Material shown
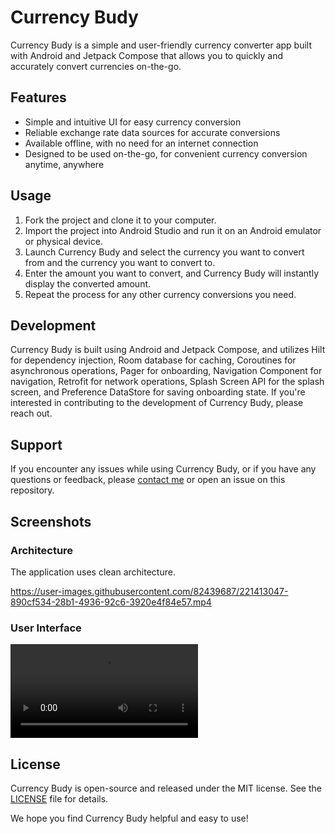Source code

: # Currency Budy

Currency Budy is a simple and user-friendly currency converter app built with Android and Jetpack Compose that allows you to quickly and accurately convert currencies on-the-go.

## Features

- Simple and intuitive UI for easy currency conversion
- Reliable exchange rate data sources for accurate conversions
- Available offline, with no need for an internet connection
- Designed to be used on-the-go, for convenient currency conversion anytime, anywhere

## Usage

1. Fork the project and clone it to your computer.
2. Import the project into Android Studio and run it on an Android emulator or physical device.
3. Launch Currency Budy and select the currency you want to convert from and the currency you want to convert to.
4. Enter the amount you want to convert, and Currency Budy will instantly display the converted amount.
5. Repeat the process for any other currency conversions you need.

## Development

Currency Budy is built using Android and Jetpack Compose, and utilizes Hilt for dependency injection, Room database for caching, Coroutines for asynchronous operations, Pager for onboarding, Navigation Component for navigation, Retrofit for network operations, Splash Screen API for the splash screen, and Preference DataStore for saving onboarding state. If you're interested in contributing to the development of Currency Budy, please reach out.

## Support

If you encounter any issues while using Currency Budy, or if you have any questions or feedback, please [contact me](mailto:ericwathome007@gmail.com) or open an issue on this repository.

## Screenshots

### Architecture

The application uses clean architecture.

https://user-images.githubusercontent.com/82439687/221413047-890cf534-28b1-4936-92c6-3920e4f84e57.mp4

### User Interface

![Currency Budy Architecture](https://user-images.githubusercontent.com/82439687/221413047-890cf534-28b1-4936-92c6-3920e4f84e57.mp4)

## License

Currency Budy is open-source and released under the MIT license. See the [LICENSE](license.txt) file for details.

We hope you find Currency Budy helpful and easy to use!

What is needed
Copy out the full material exactly. Pictures should not appear in it.

Task output
Source code

: # Currency Budy

Currency Budy is a simple and user-friendly currency converter app built with Android and Jetpack Compose that allows you to quickly and accurately convert currencies on-the-go.

## Features

- Simple and intuitive UI for easy currency conversion
- Reliable exchange rate data sources for accurate conversions
- Available offline, with no need for an internet connection
- Designed to be used on-the-go, for convenient currency conversion anytime, anywhere

## Usage

1. Fork the project and clone it to your computer.
2. Import the project into Android Studio and run it on an Android emulator or physical device.
3. Launch Currency Budy and select the currency you want to convert from and the currency you want to convert to.
4. Enter the amount you want to convert, and Currency Budy will instantly display the converted amount.
5. Repeat the process for any other currency conversions you need.

## Development

Currency Budy is built using Android and Jetpack Compose, and utilizes Hilt for dependency injection, Room database for caching, Coroutines for asynchronous operations, Pager for onboarding, Navigation Component for navigation, Retrofit for network operations, Splash Screen API for the splash screen, and Preference DataStore for saving onboarding state. If you're interested in contributing to the development of Currency Budy, please reach out.

## Support

If you encounter any issues while using Currency Budy, or if you have any questions or feedback, please [contact me](mailto:ericwathome007@gmail.com) or open an issue on this repository.

## Screenshots

### Architecture

The application uses clean architecture.

https://user-images.githubusercontent.com/82439687/221413047-890cf534-28b1-4936-92c6-3920e4f84e57.mp4

### User Interface

![Currency Budy Architecture](https://user-images.githubusercontent.com/82439687/221413047-890cf534-28b1-4936-92c6-3920e4f84e57.mp4)

## License

Currency Budy is open-source and released under the MIT license. See the [LICENSE](license.txt) file for details.

We hope you find Currency Budy helpful and easy to use!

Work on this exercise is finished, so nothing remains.